Required Testing Libraries

# requirements-test.txt
pytest>=7.0.0
pytest-cov>=4.0.0      # Coverage reporting
pytest-asyncio>=0.20.0  # Async test support
pytest-mock>=3.10.0     # Mocking utilities
freezegun>=1.2.0        # Time mocking
factory-boy>=3.2.0      # Test data factories
responses>=0.22.0       # HTTP response mocking

Test Fixtures

# Example fixture structure
@pytest.fixture
def auth_client():
    """Returns authenticated test client."""

@pytest.fixture
def test_user():
    """Returns test user with domain."""

@pytest.fixture
def registered_client():
    """Returns pre-registered OAuth client."""

Writing Tests

Test Structure (AAA Pattern)

def test_authorization_code_exchange():
    # Arrange - Set up test data and conditions
    code = generate_auth_code()
    client = create_test_client()

    # Act - Execute the behavior being tested
    token = exchange_code_for_token(code, client)

    # Assert - Verify the outcome
    assert token.is_valid()
    assert token.client_id == client.id

Mocking Guidelines

• Mock external services (HTTP calls, databases in unit tests)
• Don't mock what you're testing
• Prefer dependency injection over patching

Testing IndieAuth Compliance

Special test suite for W3C specification compliance:

class TestIndieAuthCompliance:
    """Tests that verify W3C IndieAuth specification compliance."""

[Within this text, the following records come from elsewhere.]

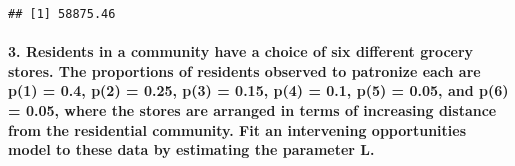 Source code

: \documentclass[
]{article}
\begin{document}
\begin{verbatim}
## [1] 58875.46
\end{verbatim}

\hypertarget{residents-in-a-community-have-a-choice-of-six-different-grocery-stores.-the-proportions-of-residents-observed-to-patronize-each-are-p1-0.4-p2-0.25-p3-0.15-p4-0.1-p5-0.05-and-p6-0.05-where-the-stores-are-arranged-in-terms-of-increasing-distance-from-the-residential-community.-fit-an-intervening-opportunities-model-to-these-data-by-estimating-the-parameter-l.}{%
\paragraph{3. Residents in a community have a choice of six different
grocery stores. The proportions of residents observed to patronize each
are p(1) = 0.4, p(2) = 0.25, p(3) = 0.15, p(4) = 0.1, p(5) = 0.05, and
p(6) = 0.05, where the stores are arranged in terms of increasing
distance from the residential community. Fit an intervening
opportunities model to these data by estimating the parameter
L.}\label{residents-in-a-community-have-a-choice-of-six-different-grocery-stores.-the-proportions-of-residents-observed-to-patronize-each-are-p1-0.4-p2-0.25-p3-0.15-p4-0.1-p5-0.05-and-p6-0.05-where-the-stores-are-arranged-in-terms-of-increasing-distance-from-the-residential-community.-fit-an-intervening-opportunities-model-to-these-data-by-estimating-the-parameter-l.}}
\end{document}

    def test_authorization_endpoint_supports_response_type_code(self):
    def test_token_endpoint_requires_code_verifier_with_pkce(self):
    def test_client_id_must_be_valid_url(self):

Test Execution

Running Tests

# Run all tests
pytest

# Run with coverage
pytest --cov=indieauth --cov-report=html

# Run specific test level
pytest tests/unit/
pytest tests/integration/
pytest tests/e2e/

# Run tests matching pattern
pytest -k "test_token"

# Run with verbose output
pytest -vv

Continuous Integration

All tests must pass before merging:

# Example CI configuration
test:
  - pytest tests/unit/ --cov=indieauth
  - pytest tests/integration/
  - pytest tests/e2e/
  - coverage report --fail-under=80

Performance Testing

Response Time Requirements

• Authorization endpoint: < 200ms
• Token endpoint: < 100ms
• Client registration: < 500ms

Load Testing

• Support 100 concurrent authentications
• Handle 1000 registered clients
• Token validation: 10,000 requests/minute

Security Testing

Required Security Tests

• Test for timing attacks in token validation
• Test rate limiting on all endpoints
• Test PKCE validation
• Test redirect URI validation
• Test for open redirect vulnerabilities
• Test token entropy and uniqueness

Test Data Management

Test Database

• Use in-memory SQLite for unit tests
• Use PostgreSQL/MySQL for integration tests (same as production)
• Reset database between test runs
• Use transactions for test isolation

Test Secrets

• Never use production secrets in tests
• Generate test keys and tokens dynamically
• Use consistent test data for reproducibility

Documentation of Tests

Each test should be self-documenting:

def test_expired_token_is_rejected():
    """
    Verify that tokens past their expiration time are rejected.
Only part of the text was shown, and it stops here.